Despite these findings, the researchers noted that socioeconomic determinants should be considered.

“Costarters may have a different ability to pay for a DPP-IV inhibitor and consequently may choose to initiate sitagliptin therapy with metformin,” the researchers wrote. “Although we adjusted for demographic, clinical and drug therapy characteristics, information on socioeconomic status and other lifestyle choices was not available.” – by Phil Neuffer

Disclosures: The authors report no relevant financial disclosures.

    Perspective
    Kevin M. Pantalone

    Kevin M. Pantalone

    This study provides additional support to the ever expanding pool of evidence that endorses the early use of combination therapy, rather than metformin therapy alone, in the management of type 2 diabetes.  The historical approach to type 2 diabetes management has been referred to as a “treat-to-failure” approach. However, this and many other research articles published over the past decade appear to lend support to an alternative treatment approach that is commonly referred to as “treat-to-target.”  The treat-to-target approach emphasizes the early and aggressive intensification of therapy, including the use of early combination therapy, rather than the initiation of metformin alone. 

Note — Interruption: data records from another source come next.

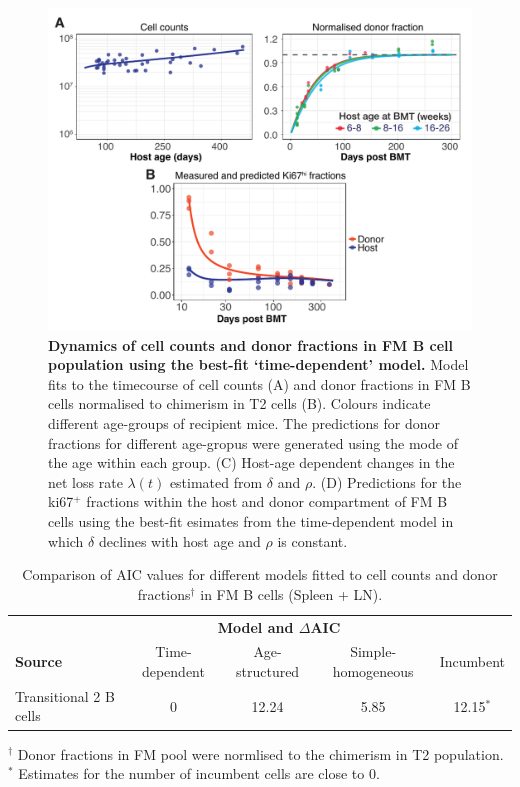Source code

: \documentclass[11.5pt]{article}
\begin{document}
\begin{figure}[h!]
	\centerline{\includegraphics[scale = 0.9] {Results_FM.pdf}}
	\caption{\small \textbf{Dynamics of cell counts and donor fractions in FM B cell population using the best-fit `time-dependent' model.}  Model fits to the timecourse of cell counts (A) and donor fractions in FM B cells normalised to chimerism in T2 cells (B). Colours indicate different age-groups of recipient mice. The predictions for donor fractions for different age-gropus were generated using the  mode of the age within each group. (C) Host-age dependent changes in the net loss rate $\lambda(t)$ estimated from $\delta$ and $\rho$. (D) Predictions for the ki67$^+$ fractions within the host and donor compartment of FM B cells using the best-fit esimates from the time-dependent model in which $\delta$ declines with host age and $\rho$ is constant.}
	\label{fig:results_FM}
\end{figure}


\clearpage

\begin{table}[h!]
	\begin{center}
		\renewcommand{\arraystretch}{1.25}
		\begin{tabular}{ l c c c c} 
			\toprule 
			& \multicolumn{3}{c}{\textbf{Model and $\Delta$AIC}} \\
			\cline{2-5}
			\textbf{Source}  &  {\small Time-dependent}  &  {\small Age-structured} & {\small Simple-homogeneous} & {\small Incumbent} \\ 
			\toprule
			Transitional 2 B cells      & 0      &  12.24 & 5.85 & 12.15$^\ast$  \\ 
			\hline
			\toprule 
		\end{tabular}
	\end{center}
	\caption{\small Comparison of AIC values for different models fitted to cell counts and donor fractions$^{\dagger}$ in FM B cells (Spleen + LN).}
	$^{\dagger}$ \footnotesize{Donor fractions in FM pool were normlised to the chimerism in T2 population. }\\
	$^\ast$ \footnotesize{Estimates for the number of incumbent cells are close to 0.}
	\label{tab:FM-AICs}
\end{table} 
\end{document}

    The type 2 diabetes management guidelines set forth by ADA/EASD and AACE have recently encouraged the use of early combination therapy — particularly when patients present with a more prominent elevation of their HbA1c — but this has yet to translate into routine clinical practice.  The thresholds for when combination therapies should be used among the guidelines has made the process unclear. In addition, many patients and providers are reluctant to initiate combination therapy for a multitude of reasons.  It is clear that multiple anti-diabetes medications used in combination will be required to obtain glycemic control in the majority of patients with type 2 diabetes. It is a complex disorder with multiple underlying pathophysiologies that must be addressed to obtain glycemic control.  Eventually, clinicians and patients need to accept the fact that the current conservative approach fails to maintain glycemia long term in the vast majority of patients.  

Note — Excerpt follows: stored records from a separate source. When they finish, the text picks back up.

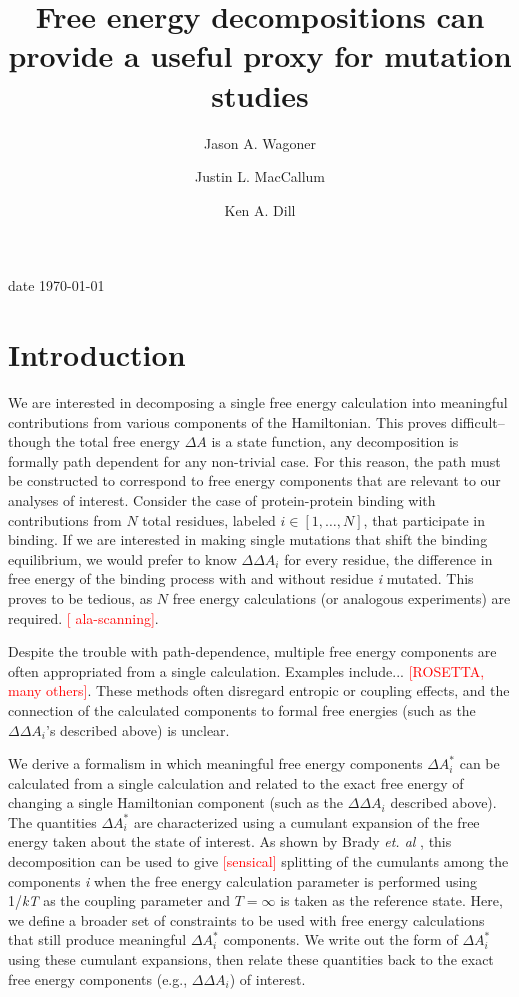 \documentclass[%
 preprint,
 amsmath,amssymb,
 aps,
]{revtex4-1}
\newcommand{\warning}[1]{{\textsf{{\textcolor{red}{{[#1]}{}}}}}}
\begin{document}
\title{Free energy decompositions can provide a useful proxy for mutation studies}
\author{Jason A. Wagoner}
\author{Justin L. MacCallum}
\author{Ken A. Dill}

date{ \today}


\begin{abstract}

\end{abstract}

\maketitle

\section{Introduction}
We are interested in decomposing a single free energy calculation into meaningful contributions from various components of  the Hamiltonian.  This proves difficult--though the total free energy $\Delta A$ is a state function, any decomposition is formally path dependent for any non-trivial case.  For this reason, the path must be constructed to correspond to free energy components that are relevant to our analyses of interest.  Consider the case of protein-protein binding with contributions from $N$ total residues, labeled $i\in \left[ 1, \dots, N\right]$, that participate in binding.  If we are interested in making single mutations that shift the binding equilibrium, we would prefer to know $\Delta \Delta A_i$ for every residue, 
the difference in free energy of the binding process with and without residue \textit{i} mutated.   This proves to be tedious, as $N$ free energy calculations (or analogous experiments) are required.   \warning{ ala-scanning}.  

Despite the trouble with path-dependence, multiple free energy components are often appropriated from a single calculation.  Examples include... \warning{ROSETTA, many others}.  These methods often disregard entropic or coupling effects, and the connection of the calculated components to formal free energies (such as the $\Delta \Delta A_i$'s described above) is unclear.  

We derive a formalism in which meaningful free energy components $\Delta A^*_i$ can be calculated from a single calculation and related to the exact free energy of changing a single Hamiltonian component (such as the $\Delta \Delta A_i$ described above).  The quantities $\Delta A^*_i$ are characterized using a cumulant expansion of the free energy taken about the state of interest.  As shown by Brady \emph{et. al} \cite{Brady:1996gm}, this decomposition can be used to give \warning{sensical} splitting of the cumulants among the components \textit{i} when the free energy calculation parameter is performed using 1/\emph{kT} as the coupling parameter and $T=\infty$ is taken as the reference state.  Here, we define a broader set of constraints to be used with free energy calculations that still produce meaningful $\Delta A^*_i$ components.  We write out the form of $\Delta A^*_i$ using these cumulant expansions, then relate these quantities back to the exact free energy components (e.g., $\Delta \Delta A_i$) of interest.  
\end{document}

    • Kevin M. Pantalone, DO, ECNU, FACE
    • Staff Endocrinologist
      Director of Diabetes Initiatives
      Department of Endocrinology
      Cleveland Clinic

    Disclosures: Pantalone reports that he has received speaker honoraria from AstraZeneca, Novo Nordisk and Merck, research support from Novo Nordisk and Merck and consulting honoraria from Novo Nordisk, Merck, Sanofi and Bayer.